The managing director of Nottinghamshire-based Fiscal Engineers said: “A war is raging over talent. It is critical to business success and yet many firms, while having a sound business model, strategies for growth and indeed relative success stories, fail to pay attention to this business imperative.”
Mr Mullins said the majority of firms were still smaller, independent operators which may not need to fight it out to grow the number of advisers significantly.
However he pointed to the swathe of advisers cut loose from the large banks, such as Barclays Wealth, Co-operative and Axa Wealth in recent years. Mr Mullins added: “There is disenchantment and fallout from larger institutions that may present opportunities for firms such as ours”.

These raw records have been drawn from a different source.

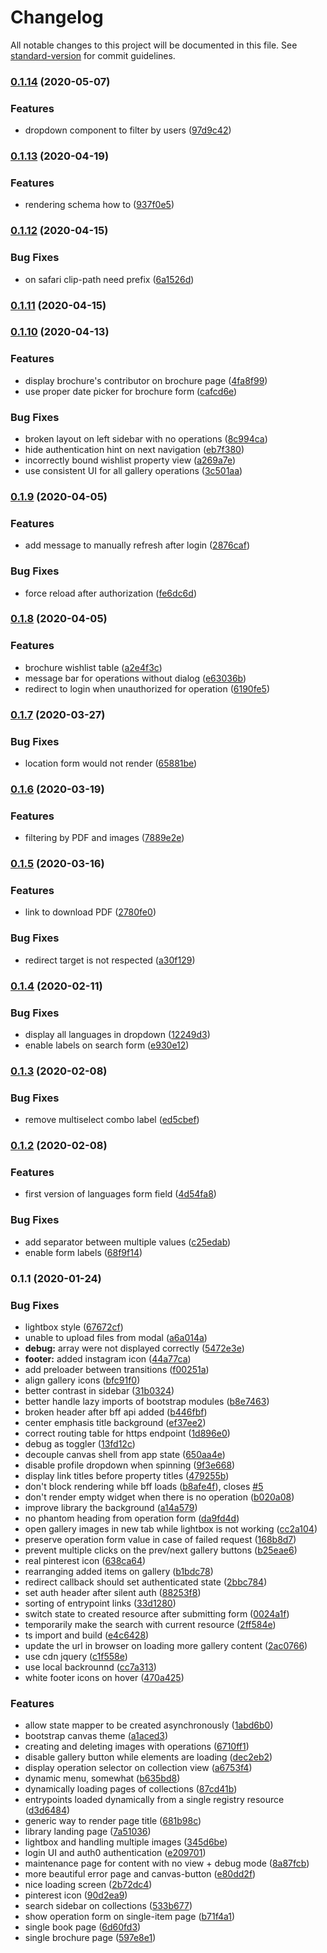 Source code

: # Changelog

All notable changes to this project will be documented in this file. See [standard-version](https://github.com/conventional-changelog/standard-version) for commit guidelines.

### [0.1.14](https://github.com/wikibus/www.wikibus.org/compare/v0.1.13...v0.1.14) (2020-05-07)


### Features

* dropdown component to filter by users ([97d9c42](https://github.com/wikibus/www.wikibus.org/commit/97d9c425ca04a540c804bbbcacf12191bfbe0c47))

### [0.1.13](https://github.com/wikibus/www.wikibus.org/compare/v0.1.12...v0.1.13) (2020-04-19)


### Features

* rendering schema how to ([937f0e5](https://github.com/wikibus/www.wikibus.org/commit/937f0e5387429499756624f22d8af7dbeb4f1c45))

### [0.1.12](https://github.com/wikibus/www.wikibus.org/compare/v0.1.11...v0.1.12) (2020-04-15)


### Bug Fixes

* on safari clip-path need prefix ([6a1526d](https://github.com/wikibus/www.wikibus.org/commit/6a1526d1982f24a4eaeacc5db57efef1251ff6e3))

### [0.1.11](https://github.com/wikibus/www.wikibus.org/compare/v0.1.10...v0.1.11) (2020-04-15)

### [0.1.10](https://github.com/wikibus/www.wikibus.org/compare/v0.1.9...v0.1.10) (2020-04-13)


### Features

* display brochure's contributor on brochure page ([4fa8f99](https://github.com/wikibus/www.wikibus.org/commit/4fa8f992e0f6dad2d4999d1912c00d0cd673764a))
* use proper date picker for brochure form ([cafcd6e](https://github.com/wikibus/www.wikibus.org/commit/cafcd6ed818309789903308af8fd93a4d55fd2a1))


### Bug Fixes

* broken layout on left sidebar with no operations ([8c994ca](https://github.com/wikibus/www.wikibus.org/commit/8c994cade63e7702e00893b1692659745fa79179))
* hide authentication hint on next navigation ([eb7f380](https://github.com/wikibus/www.wikibus.org/commit/eb7f3804793353ba228f7b2c03d091e5011980d7))
* incorrectly bound wishlist property view ([a269a7e](https://github.com/wikibus/www.wikibus.org/commit/a269a7e9487c794a8210296b34a0ac332528032f))
* use consistent UI for all gallery operations ([3c501aa](https://github.com/wikibus/www.wikibus.org/commit/3c501aa420dcd5c06913229d3f7b5569c00017bf))

### [0.1.9](https://github.com/wikibus/www.wikibus.org/compare/v0.1.8...v0.1.9) (2020-04-05)


### Features

* add message to manually refresh after login ([2876caf](https://github.com/wikibus/www.wikibus.org/commit/2876cafd7e6d8de886cf8c8c2284810110757dec))


### Bug Fixes

* force reload after authorization ([fe6dc6d](https://github.com/wikibus/www.wikibus.org/commit/fe6dc6df22bf83ef9b4c98a0b95b75f4b757a34f))

### [0.1.8](https://github.com/wikibus/www.wikibus.org/compare/v0.1.7...v0.1.8) (2020-04-05)


### Features

* brochure wishlist table ([a2e4f3c](https://github.com/wikibus/www.wikibus.org/commit/a2e4f3cd98387590c74cd26458d537997c05893f))
* message bar for operations without dialog ([e63036b](https://github.com/wikibus/www.wikibus.org/commit/e63036bfde2ff6ff4c5158f92f4500e3f000099a))
* redirect to login when unauthorized for operation ([6190fe5](https://github.com/wikibus/www.wikibus.org/commit/6190fe53490d3a93b91cf8152fa9bed6c673f4f0))

### [0.1.7](https://github.com/wikibus/www.wikibus.org/compare/v0.1.6...v0.1.7) (2020-03-27)


### Bug Fixes

* location form would not render ([65881be](https://github.com/wikibus/www.wikibus.org/commit/65881be442af00ac1a30eb91faa63b941193d21d))

### [0.1.6](https://github.com/wikibus/www.wikibus.org/compare/v0.1.5...v0.1.6) (2020-03-19)


### Features

* filtering by PDF and images ([7889e2e](https://github.com/wikibus/www.wikibus.org/commit/7889e2e6d8a747b86723d9075e4d097d350074c7))

### [0.1.5](https://github.com/wikibus/www.wikibus.org/compare/v0.1.4...v0.1.5) (2020-03-16)


### Features

* link to download PDF ([2780fe0](https://github.com/wikibus/www.wikibus.org/commit/2780fe052b7d4cdae710eaebb7440554bffb0f5e))


### Bug Fixes

* redirect target is not respected ([a30f129](https://github.com/wikibus/www.wikibus.org/commit/a30f129a66983b2c6bd9b20316081d92e7119b09))

### [0.1.4](https://github.com/wikibus/www.wikibus.org/compare/v0.1.3...v0.1.4) (2020-02-11)


### Bug Fixes

* display all languages in dropdown ([12249d3](https://github.com/wikibus/www.wikibus.org/commit/12249d34f868c97b6c938313167cb45f03b36a03))
* enable labels on search form ([e930e12](https://github.com/wikibus/www.wikibus.org/commit/e930e1201376d7db302caa98638deb6039c13908))

### [0.1.3](https://github.com/wikibus/www.wikibus.org/compare/v0.1.2...v0.1.3) (2020-02-08)


### Bug Fixes

* remove multiselect combo label ([ed5cbef](https://github.com/wikibus/www.wikibus.org/commit/ed5cbef2c8028e07b617847552327cf47c51a875))

### [0.1.2](https://github.com/wikibus/www.wikibus.org/compare/v0.1.1...v0.1.2) (2020-02-08)


### Features

* first version of languages form field ([4d54fa8](https://github.com/wikibus/www.wikibus.org/commit/4d54fa84dd9193d7b6024b35d9e9689c4718c0da))


### Bug Fixes

* add separator between multiple values ([c25edab](https://github.com/wikibus/www.wikibus.org/commit/c25edab176cce3e17ba1a396252eb377394ea96e))
* enable form labels ([68f9f14](https://github.com/wikibus/www.wikibus.org/commit/68f9f146d32dd051277abf3bf35bed33c8a8fdef))

### 0.1.1 (2020-01-24)


### Bug Fixes

* lightbox style ([67672cf](https://github.com/wikibus/www.wikibus.org/commit/67672cf))
* unable to upload files from modal ([a6a014a](https://github.com/wikibus/www.wikibus.org/commit/a6a014a))
* **debug:** array were not displayed correctly ([5472e3e](https://github.com/wikibus/www.wikibus.org/commit/5472e3e))
* **footer:** added instagram icon ([44a77ca](https://github.com/wikibus/www.wikibus.org/commit/44a77ca))
* add preloader between transitions ([f00251a](https://github.com/wikibus/www.wikibus.org/commit/f00251a))
* align gallery icons ([bfc91f0](https://github.com/wikibus/www.wikibus.org/commit/bfc91f0))
* better contrast in sidebar ([31b0324](https://github.com/wikibus/www.wikibus.org/commit/31b0324))
* better handle lazy imports of bootstrap modules ([b8e7463](https://github.com/wikibus/www.wikibus.org/commit/b8e7463))
* broken header after bff api added ([b446fbf](https://github.com/wikibus/www.wikibus.org/commit/b446fbf))
* center emphasis title background ([ef37ee2](https://github.com/wikibus/www.wikibus.org/commit/ef37ee2))
* correct routing table for https endpoint ([1d896e0](https://github.com/wikibus/www.wikibus.org/commit/1d896e0))
* debug as toggler ([13fd12c](https://github.com/wikibus/www.wikibus.org/commit/13fd12c))
* decouple canvas shell from app state ([650aa4e](https://github.com/wikibus/www.wikibus.org/commit/650aa4e))
* disable profile dropdown when spinning ([9f3e668](https://github.com/wikibus/www.wikibus.org/commit/9f3e668))
* display link titles before property titles ([479255b](https://github.com/wikibus/www.wikibus.org/commit/479255b))
* don't block rendering while bff loads ([b8afe4f](https://github.com/wikibus/www.wikibus.org/commit/b8afe4f)), closes [#5](https://github.com/wikibus/www.wikibus.org/issues/5)
* don't render empty widget when there is no operation ([b020a08](https://github.com/wikibus/www.wikibus.org/commit/b020a08))
* improve library the background ([a14a579](https://github.com/wikibus/www.wikibus.org/commit/a14a579))
* no phantom heading from operation form ([da9fd4d](https://github.com/wikibus/www.wikibus.org/commit/da9fd4d))
* open gallery images in new tab while lightbox is not working ([cc2a104](https://github.com/wikibus/www.wikibus.org/commit/cc2a104))
* preserve operation form value in case of failed request ([168b8d7](https://github.com/wikibus/www.wikibus.org/commit/168b8d7))
* prevent multiple clicks on the prev/next gallery buttons ([b25eae6](https://github.com/wikibus/www.wikibus.org/commit/b25eae6))
* real pinterest icon ([638ca64](https://github.com/wikibus/www.wikibus.org/commit/638ca64))
* rearranging added items on gallery ([b1bdc78](https://github.com/wikibus/www.wikibus.org/commit/b1bdc78))
* redirect callback should set authenticated state ([2bbc784](https://github.com/wikibus/www.wikibus.org/commit/2bbc784))
* set auth header after silent auth ([88253f8](https://github.com/wikibus/www.wikibus.org/commit/88253f8))
* sorting of entrypoint links ([33d1280](https://github.com/wikibus/www.wikibus.org/commit/33d1280))
* switch state to created resource after submitting form ([0024a1f](https://github.com/wikibus/www.wikibus.org/commit/0024a1f))
* temporarily make the search with current resource ([2ff584e](https://github.com/wikibus/www.wikibus.org/commit/2ff584e))
* ts import and build ([e4c6428](https://github.com/wikibus/www.wikibus.org/commit/e4c6428))
* update the url in browser on loading more gallery content ([2ac0766](https://github.com/wikibus/www.wikibus.org/commit/2ac0766))
* use cdn jquery ([c1f558e](https://github.com/wikibus/www.wikibus.org/commit/c1f558e))
* use local backrounnd ([cc7a313](https://github.com/wikibus/www.wikibus.org/commit/cc7a313))
* white footer icons on hover ([470a425](https://github.com/wikibus/www.wikibus.org/commit/470a425))


### Features

* allow state mapper to be created asynchronously ([1abd6b0](https://github.com/wikibus/www.wikibus.org/commit/1abd6b0))
* bootstrap canvas theme ([a1aced3](https://github.com/wikibus/www.wikibus.org/commit/a1aced3))
* creating and deleting images with operations ([6710ff1](https://github.com/wikibus/www.wikibus.org/commit/6710ff1))
* disable gallery button while elements are loading ([dec2eb2](https://github.com/wikibus/www.wikibus.org/commit/dec2eb2))
* display operation selector on collection view ([a6753f4](https://github.com/wikibus/www.wikibus.org/commit/a6753f4))
* dynamic menu, somewhat ([b635bd8](https://github.com/wikibus/www.wikibus.org/commit/b635bd8))
* dynamically loading pages of collections ([87cd41b](https://github.com/wikibus/www.wikibus.org/commit/87cd41b))
* entrypoints loaded dynamically from a single registry resource ([d3d6484](https://github.com/wikibus/www.wikibus.org/commit/d3d6484))
* generic way to render page title ([681b98c](https://github.com/wikibus/www.wikibus.org/commit/681b98c))
* library landing page ([7a51036](https://github.com/wikibus/www.wikibus.org/commit/7a51036))
* lightbox and handling multiple images ([345d6be](https://github.com/wikibus/www.wikibus.org/commit/345d6be))
* login UI and auth0 authentication ([e209701](https://github.com/wikibus/www.wikibus.org/commit/e209701))
* maintenance page for content with no view + debug mode ([8a87fcb](https://github.com/wikibus/www.wikibus.org/commit/8a87fcb))
* more beautiful error page and canvas-button ([e80dd2f](https://github.com/wikibus/www.wikibus.org/commit/e80dd2f))
* nice loading screen ([2b72dc4](https://github.com/wikibus/www.wikibus.org/commit/2b72dc4))
* pinterest icon ([90d2ea9](https://github.com/wikibus/www.wikibus.org/commit/90d2ea9))
* search sidebar on collections ([533b677](https://github.com/wikibus/www.wikibus.org/commit/533b677))
* show operation form on single-item page ([b71f4a1](https://github.com/wikibus/www.wikibus.org/commit/b71f4a1))
* single book page ([6d60fd3](https://github.com/wikibus/www.wikibus.org/commit/6d60fd3))
* single brochure page ([597e8e1](https://github.com/wikibus/www.wikibus.org/commit/597e8e1))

He said the firm would recruit a high-quality administrator and an in-house paraplanner.
Mr Mullins said: “We have recently recruited a very senior adviser and it had taken several years to find someone of the right calibre. To be clear, the right calibre for us – as with most firms nowadays – not only about technical competence, but also issues of character and disposition.”
He added that James Dickens, who acted as a consultant during Mr Mullins’ 2012 Question of Trust campaign, had joined the firm as its new chief operating officer.
In September Malcolm Coury, director of Bath-based Money Wise, said his firm had missed out on some good advisers at the recruitment stage because the firm refused to be drawn into competing on basic salary.